_What this task involves_
Go through the data below and count every line that has the word "truth". Return only the count.

[Saved entries]
BEGIN

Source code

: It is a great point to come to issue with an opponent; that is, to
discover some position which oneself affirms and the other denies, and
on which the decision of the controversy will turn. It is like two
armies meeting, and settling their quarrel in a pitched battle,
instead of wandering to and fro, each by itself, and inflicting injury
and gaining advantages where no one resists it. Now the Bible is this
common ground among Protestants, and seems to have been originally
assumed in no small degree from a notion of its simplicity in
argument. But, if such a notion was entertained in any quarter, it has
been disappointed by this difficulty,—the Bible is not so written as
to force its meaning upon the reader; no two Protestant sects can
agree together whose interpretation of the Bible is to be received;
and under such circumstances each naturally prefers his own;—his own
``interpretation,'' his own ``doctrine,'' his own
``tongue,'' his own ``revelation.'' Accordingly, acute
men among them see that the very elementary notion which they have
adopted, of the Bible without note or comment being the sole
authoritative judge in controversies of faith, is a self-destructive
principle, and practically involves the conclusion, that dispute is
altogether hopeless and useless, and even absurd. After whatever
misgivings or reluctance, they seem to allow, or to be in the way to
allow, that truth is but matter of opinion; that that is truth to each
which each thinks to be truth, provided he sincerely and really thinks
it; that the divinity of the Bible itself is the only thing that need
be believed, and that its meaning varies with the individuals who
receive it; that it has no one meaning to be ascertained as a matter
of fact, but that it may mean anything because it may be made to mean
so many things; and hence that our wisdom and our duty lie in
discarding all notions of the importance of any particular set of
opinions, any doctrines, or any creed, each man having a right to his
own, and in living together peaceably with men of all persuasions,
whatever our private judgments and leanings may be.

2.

END

_Task answer_
2